◆ **Task brief**:
Check each line of the material for the string "that", then give only how many lines have it.

◆ **Extracted information**:
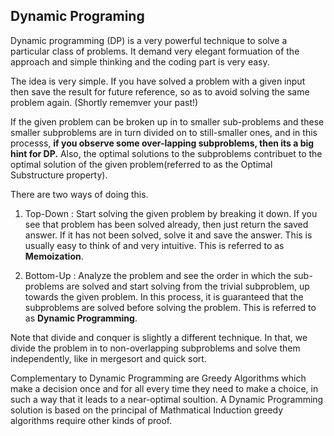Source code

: ## Dynamic Programing ##

Dynamic programming (DP) is a very powerful technique to solve a particular class of problems. It demand very elegant formuation of the approach and simple thinking and the coding part is very easy.

The idea is very simple. If you have solved a problem with a given input then save the result for future reference, so as to avoid solving the same problem again. (Shortly rememver your past!)

If the given problem can be broken up in to smaller sub-problems and these smaller subproblems are in turn divided on to still-smaller ones, and in this processs, __if you observe some over-lapping subproblems, then its a big hint for DP.__ Also, the optimal solutions to the subproblems contribuet to the optimal solution of the given problem(referred to as the Optimal Substructure property).

There are two ways of doing this.

1) Top-Down : Start solving the given problem by breaking it down. If you see that problem has been solved already, then just return the saved answer. If it has not been solved, solve it and save the answer. This is usually easy to think of and very intuitive. This is referred to as __Memoization__.

2) Bottom-Up : Analyze the problem and see the order in which the sub-problems are solved and start solving from the trivial subproblem, up towards the given problem. In this process, it is guaranteed that the subproblems are solved before solving the problem. This is referred to as __Dynamic Programming__.

Note that divide and conquer is slightly a different technique. In that, we divide the problem in to non-overlapping subproblems and solve them independently, like in mergesort and quick sort.

Complementary to Dynamic Programming are Greedy Algorithms which make a decision once and for all every time they need to make a choice, in such a way that it leads to a near-optimal soultion. A Dynamic Programming solution is based on the principal of Mathmatical Induction greedy algorithms require other kinds of proof.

◆ **Output of the exercise**:
4